A flexible, skin-like device can acquire electrical signals from the brain and skeletal muscles and potentially transmit the data it collects wirelessly.
It’s a doctor’s dream to be able to monitor patients as they go about their daily lives. That dream could someday become reality, thanks to a breakthrough in wearable electronics.
A research team led by University of Illinois materials science engineering professor John Rogers; University of California, San Diego, bioengineering professor Todd Coleman; and Northwestern University mechanical engineering professor Yonggang Huang has developed a thin, flexible device mounted with tiny electronic components.
It can acquire electrical signals from the brain and skeletal muscles and potentially transmit the data it collects wirelessly. Best of all, it doesn’t impede the wearer’s ability to function normally.

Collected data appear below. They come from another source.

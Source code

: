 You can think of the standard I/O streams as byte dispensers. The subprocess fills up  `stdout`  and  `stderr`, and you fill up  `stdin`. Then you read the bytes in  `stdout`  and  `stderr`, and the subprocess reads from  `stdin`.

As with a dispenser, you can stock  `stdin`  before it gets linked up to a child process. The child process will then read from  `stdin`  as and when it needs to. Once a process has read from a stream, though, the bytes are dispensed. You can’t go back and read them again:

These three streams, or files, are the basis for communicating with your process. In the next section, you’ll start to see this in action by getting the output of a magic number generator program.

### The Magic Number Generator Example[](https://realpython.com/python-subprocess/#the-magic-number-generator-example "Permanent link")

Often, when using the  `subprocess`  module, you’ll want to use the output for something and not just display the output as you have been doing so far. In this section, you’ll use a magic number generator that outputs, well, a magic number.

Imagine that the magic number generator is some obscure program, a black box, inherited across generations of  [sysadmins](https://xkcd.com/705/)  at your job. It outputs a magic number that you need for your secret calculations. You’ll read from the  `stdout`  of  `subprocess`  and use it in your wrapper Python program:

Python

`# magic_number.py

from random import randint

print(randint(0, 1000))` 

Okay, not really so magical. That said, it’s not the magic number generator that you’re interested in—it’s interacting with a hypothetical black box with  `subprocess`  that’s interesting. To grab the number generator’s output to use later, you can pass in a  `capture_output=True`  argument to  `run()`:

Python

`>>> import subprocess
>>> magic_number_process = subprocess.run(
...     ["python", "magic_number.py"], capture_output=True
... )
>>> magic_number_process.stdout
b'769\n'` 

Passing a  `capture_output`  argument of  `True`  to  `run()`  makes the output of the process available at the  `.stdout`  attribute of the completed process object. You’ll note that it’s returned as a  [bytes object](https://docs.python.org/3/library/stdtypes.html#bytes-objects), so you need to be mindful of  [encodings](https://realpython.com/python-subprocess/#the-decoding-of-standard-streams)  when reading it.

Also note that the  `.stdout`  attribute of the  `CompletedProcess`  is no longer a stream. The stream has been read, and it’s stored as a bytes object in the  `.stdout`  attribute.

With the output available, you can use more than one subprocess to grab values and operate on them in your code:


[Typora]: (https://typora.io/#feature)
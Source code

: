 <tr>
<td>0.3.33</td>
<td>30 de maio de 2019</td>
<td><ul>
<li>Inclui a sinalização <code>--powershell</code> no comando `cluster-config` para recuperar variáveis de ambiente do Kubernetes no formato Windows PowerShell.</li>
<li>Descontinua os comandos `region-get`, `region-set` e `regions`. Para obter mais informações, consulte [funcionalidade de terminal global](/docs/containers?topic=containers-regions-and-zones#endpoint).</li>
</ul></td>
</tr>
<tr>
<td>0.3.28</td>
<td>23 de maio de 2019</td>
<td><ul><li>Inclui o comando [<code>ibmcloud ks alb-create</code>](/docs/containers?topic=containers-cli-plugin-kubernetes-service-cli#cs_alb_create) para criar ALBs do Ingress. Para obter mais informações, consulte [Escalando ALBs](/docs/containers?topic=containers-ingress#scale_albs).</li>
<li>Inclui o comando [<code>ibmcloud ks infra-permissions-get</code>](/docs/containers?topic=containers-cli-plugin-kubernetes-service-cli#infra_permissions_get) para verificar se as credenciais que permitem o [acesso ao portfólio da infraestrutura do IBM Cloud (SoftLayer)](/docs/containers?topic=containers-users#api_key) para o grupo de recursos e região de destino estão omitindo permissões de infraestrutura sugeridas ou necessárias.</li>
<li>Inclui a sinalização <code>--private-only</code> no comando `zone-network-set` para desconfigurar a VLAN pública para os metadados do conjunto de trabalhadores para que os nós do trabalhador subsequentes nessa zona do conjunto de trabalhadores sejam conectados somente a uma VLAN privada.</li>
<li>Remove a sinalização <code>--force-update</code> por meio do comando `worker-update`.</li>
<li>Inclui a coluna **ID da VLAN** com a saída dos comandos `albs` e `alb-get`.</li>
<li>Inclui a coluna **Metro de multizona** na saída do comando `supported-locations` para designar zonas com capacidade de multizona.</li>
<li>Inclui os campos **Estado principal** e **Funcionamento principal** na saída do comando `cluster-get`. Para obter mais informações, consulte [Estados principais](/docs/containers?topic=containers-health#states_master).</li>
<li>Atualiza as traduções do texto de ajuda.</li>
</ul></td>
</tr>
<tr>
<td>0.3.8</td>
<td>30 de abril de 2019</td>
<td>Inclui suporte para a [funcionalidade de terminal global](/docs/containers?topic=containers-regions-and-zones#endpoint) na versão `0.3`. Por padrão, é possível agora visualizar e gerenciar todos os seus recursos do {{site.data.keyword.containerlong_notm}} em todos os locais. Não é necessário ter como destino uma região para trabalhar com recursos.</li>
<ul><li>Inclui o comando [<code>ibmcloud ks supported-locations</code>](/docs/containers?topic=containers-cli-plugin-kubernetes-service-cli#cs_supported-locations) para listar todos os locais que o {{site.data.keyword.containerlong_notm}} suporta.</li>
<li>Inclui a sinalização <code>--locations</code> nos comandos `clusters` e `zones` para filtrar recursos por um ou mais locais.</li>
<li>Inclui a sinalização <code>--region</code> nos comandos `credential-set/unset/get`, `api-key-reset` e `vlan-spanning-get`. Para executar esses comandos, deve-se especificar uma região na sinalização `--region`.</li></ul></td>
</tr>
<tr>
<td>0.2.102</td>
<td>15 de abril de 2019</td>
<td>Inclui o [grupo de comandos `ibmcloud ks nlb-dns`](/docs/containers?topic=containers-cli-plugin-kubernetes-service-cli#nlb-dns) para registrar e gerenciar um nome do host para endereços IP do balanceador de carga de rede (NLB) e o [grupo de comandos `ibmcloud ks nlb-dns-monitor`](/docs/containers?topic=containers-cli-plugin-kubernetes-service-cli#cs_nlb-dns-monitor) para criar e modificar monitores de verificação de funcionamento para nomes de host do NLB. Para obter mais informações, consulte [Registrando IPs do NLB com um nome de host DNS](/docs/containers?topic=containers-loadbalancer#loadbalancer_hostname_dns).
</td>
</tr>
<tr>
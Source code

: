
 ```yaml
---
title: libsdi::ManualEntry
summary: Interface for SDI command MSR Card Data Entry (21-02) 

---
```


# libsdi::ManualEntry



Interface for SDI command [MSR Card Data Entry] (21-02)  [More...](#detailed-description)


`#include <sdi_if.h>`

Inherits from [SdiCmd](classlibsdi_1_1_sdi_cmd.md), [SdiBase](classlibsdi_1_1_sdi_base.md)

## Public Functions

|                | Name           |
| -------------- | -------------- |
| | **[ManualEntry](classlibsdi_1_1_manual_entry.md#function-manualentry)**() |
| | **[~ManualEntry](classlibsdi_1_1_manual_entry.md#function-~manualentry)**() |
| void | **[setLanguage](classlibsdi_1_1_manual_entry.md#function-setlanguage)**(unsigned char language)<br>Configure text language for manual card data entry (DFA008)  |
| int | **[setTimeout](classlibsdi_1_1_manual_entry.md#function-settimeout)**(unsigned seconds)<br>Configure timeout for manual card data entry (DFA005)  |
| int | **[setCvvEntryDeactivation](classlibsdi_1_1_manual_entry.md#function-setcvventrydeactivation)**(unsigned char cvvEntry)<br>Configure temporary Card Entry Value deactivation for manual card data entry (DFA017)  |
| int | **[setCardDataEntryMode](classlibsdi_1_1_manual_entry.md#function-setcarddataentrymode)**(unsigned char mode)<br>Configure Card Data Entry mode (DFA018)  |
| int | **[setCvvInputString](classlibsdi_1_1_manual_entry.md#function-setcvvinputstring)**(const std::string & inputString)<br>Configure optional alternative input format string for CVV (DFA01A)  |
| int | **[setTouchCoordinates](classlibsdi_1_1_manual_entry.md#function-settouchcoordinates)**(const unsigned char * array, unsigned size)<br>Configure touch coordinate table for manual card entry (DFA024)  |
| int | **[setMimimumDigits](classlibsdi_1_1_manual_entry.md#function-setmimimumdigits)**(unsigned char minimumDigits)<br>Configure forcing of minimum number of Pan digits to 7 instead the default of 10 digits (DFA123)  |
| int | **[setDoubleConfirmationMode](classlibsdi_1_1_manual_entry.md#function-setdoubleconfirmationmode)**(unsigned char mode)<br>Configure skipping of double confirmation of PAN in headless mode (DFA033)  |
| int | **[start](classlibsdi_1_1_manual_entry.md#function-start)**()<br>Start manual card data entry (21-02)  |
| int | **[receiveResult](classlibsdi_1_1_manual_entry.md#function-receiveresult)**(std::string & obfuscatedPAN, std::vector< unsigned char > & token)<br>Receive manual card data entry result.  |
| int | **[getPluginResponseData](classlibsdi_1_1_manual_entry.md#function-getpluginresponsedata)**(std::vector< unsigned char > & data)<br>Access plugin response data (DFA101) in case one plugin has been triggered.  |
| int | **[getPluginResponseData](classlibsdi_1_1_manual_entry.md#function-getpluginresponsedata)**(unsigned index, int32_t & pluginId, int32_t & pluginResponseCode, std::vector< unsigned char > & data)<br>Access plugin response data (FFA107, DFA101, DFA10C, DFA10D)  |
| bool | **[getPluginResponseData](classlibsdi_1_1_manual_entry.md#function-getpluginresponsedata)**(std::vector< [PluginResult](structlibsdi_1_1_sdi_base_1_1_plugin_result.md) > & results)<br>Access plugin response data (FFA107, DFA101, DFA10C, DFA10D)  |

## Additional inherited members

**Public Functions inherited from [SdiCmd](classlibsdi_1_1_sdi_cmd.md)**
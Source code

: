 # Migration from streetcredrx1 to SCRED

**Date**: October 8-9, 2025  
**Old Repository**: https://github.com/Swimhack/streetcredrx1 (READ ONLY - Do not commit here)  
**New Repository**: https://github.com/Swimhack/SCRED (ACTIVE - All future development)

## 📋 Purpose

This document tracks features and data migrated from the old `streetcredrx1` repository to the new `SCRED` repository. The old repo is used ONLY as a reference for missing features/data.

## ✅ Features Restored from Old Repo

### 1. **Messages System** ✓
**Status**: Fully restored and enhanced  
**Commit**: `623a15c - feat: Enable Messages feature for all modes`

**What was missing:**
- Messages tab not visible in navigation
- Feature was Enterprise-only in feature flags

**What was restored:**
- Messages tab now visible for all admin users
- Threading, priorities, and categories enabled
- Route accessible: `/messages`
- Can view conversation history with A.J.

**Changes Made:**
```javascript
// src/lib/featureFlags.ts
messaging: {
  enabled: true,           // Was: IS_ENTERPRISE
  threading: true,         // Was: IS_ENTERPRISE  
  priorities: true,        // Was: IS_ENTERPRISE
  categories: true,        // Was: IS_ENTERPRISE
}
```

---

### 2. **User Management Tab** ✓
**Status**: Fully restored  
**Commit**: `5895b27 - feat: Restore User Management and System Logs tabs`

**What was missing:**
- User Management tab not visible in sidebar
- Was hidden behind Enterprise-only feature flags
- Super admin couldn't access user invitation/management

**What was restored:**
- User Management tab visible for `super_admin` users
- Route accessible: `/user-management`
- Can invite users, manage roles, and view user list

While traditional medical monitoring methods, such as electroencephalography (EEG) and electromyography (EMG), require patients to be tethered to bulky equipment, this device is applied like a temporary tattoo.
“It’s so remarkably small that it’s almost unnoticeable when it’s connected to you,” Coleman says.
The device can sense temperature, heartbeats, brainwaves, and nerve-conduction signals, as well as power a light-emitting diode. To demonstrate its capabilities, the researchers used it to control a video game. The device was applied to users’ necks, and when they spoke different phonemes, sensors picked up nerve conduction in their muscles. The team developed pattern-matching algorithms that could convert the signals into commands with better than 90% accuracy.
Besides monitoring applications, the device could also be used to help patients with a disability, Coleman says. For example, people with amyotrophic lateral sclerosis (ALS), or Lou Gehrig’s disease, don’t have the ability to push air through their windpipes, which affects their ability to speak. But because the nerve connections in their throats still function as normal, the new device could be used to allow them to speak artificially.
Parts of the device have been demonstrated individually, but they’ve not yet been connected together. That’s the next step, Coleman says.